In present study, the expression of Ki-67 was compared with proliferative phase (73.3±12.6%) and secretory phase (12.3±5.8 %) of normal endometrium and with endometrial carcinoma, grade I (66.7±30.5%). We found that, the presence of mitotic activity in normal endometrium was observed more in the proliferative phase than the secretory phase. Mitotic activity in neoplastic and hyperplasic endometrium was low compared with proliferative phase of normal endometrium, but more than the endometrium in secretory phase.This findings are similar to the study done by Ilie et al. (2011).33

In the present study, the mean Ki-67 expression was 36.3±18.5% in simple endometrial hyperplasia with atypia. This finding are nearly similar to the study done by Goncharenko et al. (2013)20 who found upto 50% Ki-67 expression in simple endometrial hyperplasia with atypia. This may be due to inclusion of perimenopausal patients like our study. The present study result is in concordance with that of Uchikawa et al. (2003)5 in which they found that, ki-67 expression was more in atypical hyperplasia (50%) than non-atypical hyperplasia (10%).

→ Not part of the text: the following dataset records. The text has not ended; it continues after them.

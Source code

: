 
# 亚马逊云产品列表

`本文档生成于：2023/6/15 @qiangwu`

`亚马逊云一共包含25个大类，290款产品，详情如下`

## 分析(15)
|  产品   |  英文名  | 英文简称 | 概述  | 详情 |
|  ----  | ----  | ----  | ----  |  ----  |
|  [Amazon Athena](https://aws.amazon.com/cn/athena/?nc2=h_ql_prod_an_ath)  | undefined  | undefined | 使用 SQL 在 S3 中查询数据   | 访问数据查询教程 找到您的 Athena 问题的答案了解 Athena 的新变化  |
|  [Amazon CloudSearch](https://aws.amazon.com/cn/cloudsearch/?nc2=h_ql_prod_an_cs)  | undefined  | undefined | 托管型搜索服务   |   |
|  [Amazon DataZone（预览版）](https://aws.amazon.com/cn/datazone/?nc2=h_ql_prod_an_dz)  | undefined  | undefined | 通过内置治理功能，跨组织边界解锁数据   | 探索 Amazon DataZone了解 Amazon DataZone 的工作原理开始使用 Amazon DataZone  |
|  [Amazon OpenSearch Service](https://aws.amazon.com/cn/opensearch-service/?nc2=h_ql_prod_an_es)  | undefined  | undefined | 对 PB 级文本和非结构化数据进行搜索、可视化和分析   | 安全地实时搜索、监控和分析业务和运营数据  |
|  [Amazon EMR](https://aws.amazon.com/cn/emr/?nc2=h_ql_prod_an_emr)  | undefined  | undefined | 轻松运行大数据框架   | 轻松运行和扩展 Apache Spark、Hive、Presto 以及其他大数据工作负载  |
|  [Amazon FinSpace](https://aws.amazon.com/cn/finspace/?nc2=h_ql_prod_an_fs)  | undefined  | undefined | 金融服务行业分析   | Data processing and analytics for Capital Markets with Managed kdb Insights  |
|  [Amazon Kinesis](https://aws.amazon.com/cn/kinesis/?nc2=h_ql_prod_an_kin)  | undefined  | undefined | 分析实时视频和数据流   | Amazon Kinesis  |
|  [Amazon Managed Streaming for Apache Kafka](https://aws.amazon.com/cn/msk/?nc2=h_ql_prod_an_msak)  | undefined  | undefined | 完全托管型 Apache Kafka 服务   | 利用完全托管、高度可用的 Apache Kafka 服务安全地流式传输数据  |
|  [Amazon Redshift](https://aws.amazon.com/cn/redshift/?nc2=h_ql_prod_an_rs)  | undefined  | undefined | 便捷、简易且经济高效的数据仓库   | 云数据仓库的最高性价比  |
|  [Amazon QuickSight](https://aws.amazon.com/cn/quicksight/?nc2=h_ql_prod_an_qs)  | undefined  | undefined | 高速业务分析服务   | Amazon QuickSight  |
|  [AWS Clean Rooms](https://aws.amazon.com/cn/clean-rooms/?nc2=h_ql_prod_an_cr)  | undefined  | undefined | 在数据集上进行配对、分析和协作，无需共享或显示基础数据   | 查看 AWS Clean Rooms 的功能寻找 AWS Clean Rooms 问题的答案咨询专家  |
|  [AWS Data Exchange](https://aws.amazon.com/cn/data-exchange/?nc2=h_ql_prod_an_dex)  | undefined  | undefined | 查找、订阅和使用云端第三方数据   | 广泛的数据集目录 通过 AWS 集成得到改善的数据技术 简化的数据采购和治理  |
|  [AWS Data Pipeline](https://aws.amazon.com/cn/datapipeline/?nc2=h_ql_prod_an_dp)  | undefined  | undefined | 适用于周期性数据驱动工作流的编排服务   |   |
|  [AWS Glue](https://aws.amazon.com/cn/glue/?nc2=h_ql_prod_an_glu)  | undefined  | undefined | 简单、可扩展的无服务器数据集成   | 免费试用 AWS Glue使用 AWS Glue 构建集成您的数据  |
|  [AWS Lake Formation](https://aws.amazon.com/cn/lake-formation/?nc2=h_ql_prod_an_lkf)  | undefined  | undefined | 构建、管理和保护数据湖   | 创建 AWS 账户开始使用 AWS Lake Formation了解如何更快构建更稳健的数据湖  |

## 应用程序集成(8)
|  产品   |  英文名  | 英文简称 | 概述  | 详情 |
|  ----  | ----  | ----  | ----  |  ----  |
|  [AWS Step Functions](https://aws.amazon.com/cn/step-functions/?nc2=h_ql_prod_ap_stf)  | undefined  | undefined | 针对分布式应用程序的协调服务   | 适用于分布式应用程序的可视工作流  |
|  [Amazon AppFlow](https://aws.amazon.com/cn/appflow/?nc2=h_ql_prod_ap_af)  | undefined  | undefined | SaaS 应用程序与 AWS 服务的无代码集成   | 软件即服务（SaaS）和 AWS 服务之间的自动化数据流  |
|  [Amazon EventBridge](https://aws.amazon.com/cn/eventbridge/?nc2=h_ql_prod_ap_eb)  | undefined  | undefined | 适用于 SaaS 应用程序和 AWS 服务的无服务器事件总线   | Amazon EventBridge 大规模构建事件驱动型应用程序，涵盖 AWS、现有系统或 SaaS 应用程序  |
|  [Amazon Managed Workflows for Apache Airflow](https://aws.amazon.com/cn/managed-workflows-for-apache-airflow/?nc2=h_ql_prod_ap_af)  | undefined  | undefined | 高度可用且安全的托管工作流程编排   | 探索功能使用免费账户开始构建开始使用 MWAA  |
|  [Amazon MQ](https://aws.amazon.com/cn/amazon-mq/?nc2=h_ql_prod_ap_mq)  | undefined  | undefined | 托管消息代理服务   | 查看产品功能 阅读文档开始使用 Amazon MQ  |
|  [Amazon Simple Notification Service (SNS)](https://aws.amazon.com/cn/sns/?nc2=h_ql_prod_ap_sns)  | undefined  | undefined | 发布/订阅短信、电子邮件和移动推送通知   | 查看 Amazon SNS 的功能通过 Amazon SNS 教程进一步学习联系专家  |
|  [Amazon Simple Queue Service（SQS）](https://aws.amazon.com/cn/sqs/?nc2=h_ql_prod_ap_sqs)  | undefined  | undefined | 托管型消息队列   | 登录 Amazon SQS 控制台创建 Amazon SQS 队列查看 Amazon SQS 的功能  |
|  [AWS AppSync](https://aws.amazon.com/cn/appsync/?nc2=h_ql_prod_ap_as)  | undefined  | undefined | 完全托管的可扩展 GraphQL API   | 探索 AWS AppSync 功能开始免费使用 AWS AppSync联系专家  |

In patients with simple endometrial hyperplasia with atypia and complex endometrial hyperplasia without atypia, Ki-67 expression can predict the treatment protocol. The patients with low Ki-67 expression can be selected for conservative treatment with hormone therapy and with high Ki-67 expression should undergo hysterectomy.  In complex endometrial hyperplasia with atypia, they should preferably be treated by hysterectomy operation. If, patients who want to complete their family and have low Ki-67 expression, they can be temporarily treated by conservative treatment. After delivery, they must undergo surgical intervention.16

The treatment response with hormone therapy depends on expression of ER & PR. So, before hormonal intervention, ER & PR should be evaluated, because in few cases, where expressions are low, have the chance of poor response to treatment. 10

 Limitation of the study

The study population was selected from the department of Pathology of Dhaka Medical College Hospital. But there are many patients with endometrial hyperplasia who are attending other hospitals than DMCH. Therefore, the sample lacks representation of the population. Thus, the study place was selected purposively and the respondents, those are interviewed, were attended a particular department of a specific hospital.

 Conclusion

The study revealed that highest ER & PR expression were observed in complex endometrial hyperplasia without atypia and lowest ER & PR expression were observed in complex endometrial hyperplasia with atypia. Again, highest Ki-67 expression was observed in complex endometrial hyperplasia with atypia and lowest Ki-67 expression was observed in simple endometrial hyperplasia without atypia. In complex endometrial hyperplasia with atypia, if patient desires to complete the family, after evaluation of ER, PR and Ki-67 expression, conservative treatment can be given and allowed to conceive. After delivery, if Ki-67 expression remains high, then hysterectomy must be done.

 Recommendations

A large follow–up study is recommended for patients of endometrial hyperplasia selected for conservative treatment with progestogen and GnRH-agonists. Monitoring should be done by observing the Ki-67 expression in these patients. If the Ki-67 expression increases, they should be treated by surgical intervention.